The process for creating a confidence interval

Using bootstrapping

Obtain an original sample (at random) & compute the original sample statistic
Bootstrap the original sample (sample with replacement of the same size as the original sample) in a way similar to how the original sample was collected
You may need to group your data as needed and then compute the bootstrap statistic from your bootstrap sample
Create the bootstrap distribution by repeating the process (in the last two steps) many times
Compute the appropriate percentiles from this bootstrap distribution
- 2.5 and 97.5 for 95% confidence level
- 5 and 95 for 90% confidence level
Interpret the resulting confidence interval in the context of the problem

Wrap Up

In general: What 3 components exist for all hypothesis tests
Specifically: How the 3 components vary by setting

There is Only One Test

Drawing

Image source here

Hypothesis Testing in General

The how of these 3 points may change, but the what doesn't:

Identify the test statistic
Construct the null distribution of the test statistic based on \(H_0\)
Compare the observed test statistic to the null distribution to compute the p-value

Specifics 1: Test Statistic

We can do hypothesis testing for different scenarios

Type	Population Parameter	Test Statistic
One-Sample	Mean \(\mu\)	Sample Mean \(\overline{x}\)
One-Sample	Proportion \(\pi\)	Sample Proportion \(\widehat{p}\)
Two-Sample (Independent)	Diff of Means \(\mu_1 - \mu_2\)	\(\overline{x}_1 - \overline{x}_2\)
Two-Sample (Paired)	Mean Difference \(\mu_{diff}\)	\(\overline{x}_{diff}\)
Two-Sample	Diff of Proportions \(\pi_1 - \pi_2\)	\(\widehat{p}_1 - \widehat{p}_2\)
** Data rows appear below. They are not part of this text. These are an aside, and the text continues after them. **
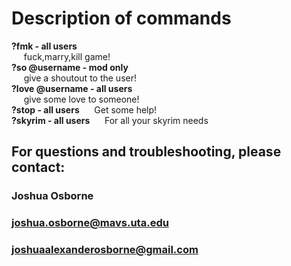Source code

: # Description of commands

**?fmk - all users**   
&nbsp;&nbsp;&nbsp;&nbsp; fuck,marry,kill game!   
**?so @username - mod only**   
&nbsp;&nbsp;&nbsp;&nbsp; give a shoutout to the user!  
**?love @username - all users**   
&nbsp;&nbsp;&nbsp;&nbsp; give some love to someone!   
**?stop - all users**
&nbsp;&nbsp;&nbsp;&nbsp; Get some help!   
**?skyrim - all users**
&nbsp;&nbsp;&nbsp;&nbsp; For all your skyrim needs   
  
## For questions and troubleshooting, please contact:
### Joshua Osborne
### joshua.osborne@mavs.uta.edu
### joshuaalexanderosborne@gmail.com
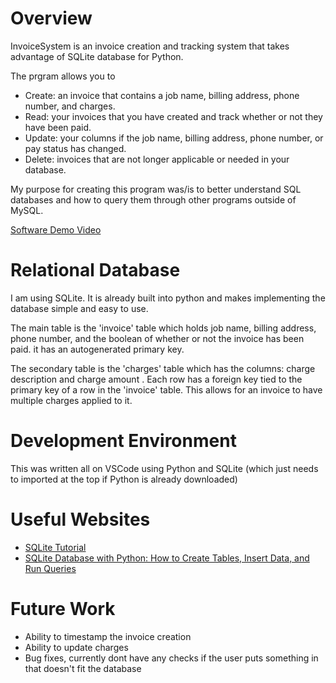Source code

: # Overview

InvoiceSystem is an invoice creation and tracking system that takes advantage of SQLite database for Python. 

The prgram allows you to 
- Create: an invoice that contains a job name, billing address, phone number, and charges. 
- Read: your invoices that you have created and track whether or not they have been paid.
- Update: your columns if the job name, billing address, phone number, or pay status has changed. 
- Delete: invoices that are not longer applicable or needed in your database.  

My purpose for creating this program was/is to better understand SQL databases and how to query them through other programs outside of MySQL.

[Software Demo Video](https://youtu.be/V1udn_ZjmSE)

# Relational Database

I am using SQLite. It is already built into python and makes implementing the database simple and easy to use. 

The main table is the 'invoice' table which holds job name, billing address, phone number, and the boolean of whether or not the invoice has been paid. it has an autogenerated primary key.

The secondary table is the 'charges' table which has the columns: charge description and charge amount . Each row has a foreign key tied to the primary key of a row in the 'invoice' table. This allows for an invoice to have multiple charges applied to it. 

# Development Environment

This was written all on VSCode using Python and SQLite (which just needs to imported at the top if Python is already downloaded)


# Useful Websites

- [SQLite Tutorial](https://www.sqlitetutorial.net)
- [SQLite Database with Python: How to Create Tables, Insert Data, and Run Queries](https://www.youtube.com/watch?v=ZQAnkjfvZAw)

# Future Work

- Ability to timestamp the invoice creation
- Ability to update charges
- Bug fixes, currently dont have any checks if the user puts something in that doesn't fit the database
Specifics 2: Null Distribution

We can construct the null distribution of the test statistic either

Via computation i.e. simulation/shuffling
- Ex: We used the Permutation Test i.e. we permuted things
Via mathematics i.e. analytically
- Ex: Traditionally via Probability using the Central Limit Theorem: \(\overline{X}\) is Normally distributed as \(n \rightarrow \infty\)
Note: the null distribution isn't always bell shaped! i.e. not always Normal

Specifics 3: p-Value

Depending on the alternative hypothesis \(H_A\), we have either

Two-sided p-values. Ex:
- \(H_A: \mu_{1} - \mu_{2} \neq 0\)
One-sided p-values. Ex:
- \(H_A: \mu_{1} - \mu_{2} < 0\)
- \(H_A: \mu_{1} - \mu_{2} > 0\)

Moral of the Story

If you forget what hypothesis testing and/or p-values are remember:

Split into your Final Project groups

For each of the following five problems, it may be helpful to identify

the variables of interest,
the types of variables they are,
and the observational units

BEFORE trying to identify which type of problem it is.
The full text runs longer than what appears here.